(Input for this task begins)
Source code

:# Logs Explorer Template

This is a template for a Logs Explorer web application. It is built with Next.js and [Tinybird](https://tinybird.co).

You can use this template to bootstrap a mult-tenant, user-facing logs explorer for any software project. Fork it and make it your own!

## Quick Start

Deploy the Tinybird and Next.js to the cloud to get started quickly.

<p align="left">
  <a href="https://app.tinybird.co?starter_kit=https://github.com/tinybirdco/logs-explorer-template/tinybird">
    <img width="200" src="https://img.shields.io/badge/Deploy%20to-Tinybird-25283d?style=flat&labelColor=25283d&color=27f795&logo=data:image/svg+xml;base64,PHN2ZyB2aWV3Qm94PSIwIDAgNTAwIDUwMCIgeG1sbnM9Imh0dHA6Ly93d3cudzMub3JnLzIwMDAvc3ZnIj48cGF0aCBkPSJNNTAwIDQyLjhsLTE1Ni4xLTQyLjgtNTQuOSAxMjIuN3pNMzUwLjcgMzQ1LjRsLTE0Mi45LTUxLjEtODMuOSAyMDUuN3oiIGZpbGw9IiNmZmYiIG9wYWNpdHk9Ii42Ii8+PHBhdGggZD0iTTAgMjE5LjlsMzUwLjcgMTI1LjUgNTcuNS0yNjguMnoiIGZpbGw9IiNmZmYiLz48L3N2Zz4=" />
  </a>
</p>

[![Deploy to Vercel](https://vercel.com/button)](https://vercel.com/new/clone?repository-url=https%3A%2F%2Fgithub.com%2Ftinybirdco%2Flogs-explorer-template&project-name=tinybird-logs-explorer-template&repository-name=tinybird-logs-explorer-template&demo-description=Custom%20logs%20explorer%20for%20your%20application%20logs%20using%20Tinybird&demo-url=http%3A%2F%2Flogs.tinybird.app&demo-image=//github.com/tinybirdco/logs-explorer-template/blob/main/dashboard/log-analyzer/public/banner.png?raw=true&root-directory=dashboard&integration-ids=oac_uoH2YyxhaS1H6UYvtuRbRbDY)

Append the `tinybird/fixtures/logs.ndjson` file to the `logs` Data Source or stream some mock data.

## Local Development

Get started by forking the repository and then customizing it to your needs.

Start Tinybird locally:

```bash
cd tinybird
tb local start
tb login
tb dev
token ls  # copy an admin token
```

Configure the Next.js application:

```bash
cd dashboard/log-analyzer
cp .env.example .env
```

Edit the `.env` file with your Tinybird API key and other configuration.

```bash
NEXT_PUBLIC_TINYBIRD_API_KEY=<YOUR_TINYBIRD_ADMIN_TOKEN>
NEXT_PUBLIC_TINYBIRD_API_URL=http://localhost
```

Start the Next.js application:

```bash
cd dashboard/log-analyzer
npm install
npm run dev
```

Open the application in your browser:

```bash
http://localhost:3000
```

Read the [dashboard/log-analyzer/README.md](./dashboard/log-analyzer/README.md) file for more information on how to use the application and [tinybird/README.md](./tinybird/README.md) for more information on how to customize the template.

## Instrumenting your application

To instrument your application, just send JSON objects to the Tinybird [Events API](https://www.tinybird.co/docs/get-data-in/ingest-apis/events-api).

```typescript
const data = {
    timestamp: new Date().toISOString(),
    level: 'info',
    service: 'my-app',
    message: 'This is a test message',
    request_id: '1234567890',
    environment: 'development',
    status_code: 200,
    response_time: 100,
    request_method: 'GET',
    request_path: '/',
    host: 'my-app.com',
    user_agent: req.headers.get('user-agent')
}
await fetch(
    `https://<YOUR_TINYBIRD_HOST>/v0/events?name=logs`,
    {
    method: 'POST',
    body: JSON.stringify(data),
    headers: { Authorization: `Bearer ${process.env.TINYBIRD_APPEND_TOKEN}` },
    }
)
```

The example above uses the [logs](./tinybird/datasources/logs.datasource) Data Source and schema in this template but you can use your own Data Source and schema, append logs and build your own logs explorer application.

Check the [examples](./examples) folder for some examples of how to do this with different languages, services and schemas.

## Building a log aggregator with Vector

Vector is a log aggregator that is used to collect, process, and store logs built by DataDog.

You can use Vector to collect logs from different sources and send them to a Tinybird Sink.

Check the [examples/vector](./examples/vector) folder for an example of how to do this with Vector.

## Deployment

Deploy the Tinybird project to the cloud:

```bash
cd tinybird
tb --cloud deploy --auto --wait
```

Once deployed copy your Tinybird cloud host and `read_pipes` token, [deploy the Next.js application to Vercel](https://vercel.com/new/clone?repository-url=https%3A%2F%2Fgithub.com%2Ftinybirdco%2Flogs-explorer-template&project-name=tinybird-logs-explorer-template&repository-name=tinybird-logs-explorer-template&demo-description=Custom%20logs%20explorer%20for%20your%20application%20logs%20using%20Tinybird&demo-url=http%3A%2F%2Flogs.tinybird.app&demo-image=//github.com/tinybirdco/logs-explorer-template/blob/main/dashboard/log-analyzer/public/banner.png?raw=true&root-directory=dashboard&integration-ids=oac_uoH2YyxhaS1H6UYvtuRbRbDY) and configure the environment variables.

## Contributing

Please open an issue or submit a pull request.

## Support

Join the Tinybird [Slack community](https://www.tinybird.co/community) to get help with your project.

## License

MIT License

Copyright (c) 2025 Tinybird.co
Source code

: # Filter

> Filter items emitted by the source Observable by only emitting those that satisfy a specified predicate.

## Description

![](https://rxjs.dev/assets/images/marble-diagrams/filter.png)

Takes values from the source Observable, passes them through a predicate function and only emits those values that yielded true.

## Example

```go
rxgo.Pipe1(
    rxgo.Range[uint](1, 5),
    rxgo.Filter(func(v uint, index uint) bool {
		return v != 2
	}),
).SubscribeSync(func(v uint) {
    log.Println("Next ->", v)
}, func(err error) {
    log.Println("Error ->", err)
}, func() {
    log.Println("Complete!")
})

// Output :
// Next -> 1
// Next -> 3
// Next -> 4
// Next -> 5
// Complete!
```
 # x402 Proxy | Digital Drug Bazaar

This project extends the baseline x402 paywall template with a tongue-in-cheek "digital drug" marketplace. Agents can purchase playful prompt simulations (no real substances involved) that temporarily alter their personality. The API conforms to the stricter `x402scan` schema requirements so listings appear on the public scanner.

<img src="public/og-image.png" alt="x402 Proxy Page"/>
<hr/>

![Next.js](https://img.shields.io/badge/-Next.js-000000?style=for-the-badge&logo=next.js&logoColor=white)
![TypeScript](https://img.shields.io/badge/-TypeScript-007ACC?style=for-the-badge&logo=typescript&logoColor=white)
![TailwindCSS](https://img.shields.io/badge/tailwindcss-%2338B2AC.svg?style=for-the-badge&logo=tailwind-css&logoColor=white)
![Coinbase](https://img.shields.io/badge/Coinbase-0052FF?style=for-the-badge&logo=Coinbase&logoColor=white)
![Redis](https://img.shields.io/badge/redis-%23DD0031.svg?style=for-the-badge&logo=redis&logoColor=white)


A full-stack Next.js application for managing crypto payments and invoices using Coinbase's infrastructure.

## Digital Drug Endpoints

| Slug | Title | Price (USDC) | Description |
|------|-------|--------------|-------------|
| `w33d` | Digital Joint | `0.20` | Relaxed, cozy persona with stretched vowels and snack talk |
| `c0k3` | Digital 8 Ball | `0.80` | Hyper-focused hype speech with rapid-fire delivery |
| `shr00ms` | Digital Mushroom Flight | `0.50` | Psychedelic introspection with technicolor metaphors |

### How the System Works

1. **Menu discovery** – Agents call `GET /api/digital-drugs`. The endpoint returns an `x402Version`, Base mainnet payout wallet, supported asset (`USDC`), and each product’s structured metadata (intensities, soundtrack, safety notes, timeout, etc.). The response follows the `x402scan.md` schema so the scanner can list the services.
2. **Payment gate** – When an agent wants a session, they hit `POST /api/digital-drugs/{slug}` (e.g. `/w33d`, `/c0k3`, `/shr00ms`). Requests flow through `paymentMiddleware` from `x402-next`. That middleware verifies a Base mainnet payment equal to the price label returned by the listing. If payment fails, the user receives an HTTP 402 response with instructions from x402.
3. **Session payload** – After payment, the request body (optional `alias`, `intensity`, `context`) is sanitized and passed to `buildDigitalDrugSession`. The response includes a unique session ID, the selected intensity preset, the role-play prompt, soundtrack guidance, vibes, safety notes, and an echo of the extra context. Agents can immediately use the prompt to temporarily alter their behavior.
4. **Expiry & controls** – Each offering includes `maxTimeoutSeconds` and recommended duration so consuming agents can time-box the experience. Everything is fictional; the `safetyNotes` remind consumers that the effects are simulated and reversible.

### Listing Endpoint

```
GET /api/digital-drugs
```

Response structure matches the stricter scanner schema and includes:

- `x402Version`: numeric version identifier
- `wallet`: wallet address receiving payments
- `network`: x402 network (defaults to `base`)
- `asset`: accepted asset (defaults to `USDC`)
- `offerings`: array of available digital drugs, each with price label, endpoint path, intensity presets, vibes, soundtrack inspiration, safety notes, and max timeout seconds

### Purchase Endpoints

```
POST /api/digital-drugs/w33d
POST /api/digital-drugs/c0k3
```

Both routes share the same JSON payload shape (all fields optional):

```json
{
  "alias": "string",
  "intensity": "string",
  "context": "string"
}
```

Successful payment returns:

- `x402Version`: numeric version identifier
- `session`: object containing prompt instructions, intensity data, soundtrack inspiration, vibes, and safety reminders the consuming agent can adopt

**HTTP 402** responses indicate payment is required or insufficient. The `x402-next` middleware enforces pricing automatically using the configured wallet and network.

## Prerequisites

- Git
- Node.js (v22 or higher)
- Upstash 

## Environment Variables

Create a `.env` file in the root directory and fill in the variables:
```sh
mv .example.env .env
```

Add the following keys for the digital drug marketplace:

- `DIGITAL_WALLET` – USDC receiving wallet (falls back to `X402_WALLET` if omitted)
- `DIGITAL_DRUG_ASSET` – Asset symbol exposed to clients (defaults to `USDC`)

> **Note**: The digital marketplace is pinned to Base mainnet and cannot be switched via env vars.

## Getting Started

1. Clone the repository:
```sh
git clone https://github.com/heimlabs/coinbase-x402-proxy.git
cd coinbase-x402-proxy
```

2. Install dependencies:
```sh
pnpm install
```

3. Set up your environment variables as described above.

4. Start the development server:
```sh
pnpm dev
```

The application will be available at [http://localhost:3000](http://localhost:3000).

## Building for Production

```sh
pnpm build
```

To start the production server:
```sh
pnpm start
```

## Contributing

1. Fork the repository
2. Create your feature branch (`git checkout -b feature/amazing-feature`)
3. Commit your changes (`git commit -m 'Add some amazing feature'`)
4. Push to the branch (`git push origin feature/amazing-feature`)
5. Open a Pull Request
(Input for this task ends)
[Activity] How many lines in these entries hold the string "dashboard"? Answer with the number alone.

[Problem solution] 5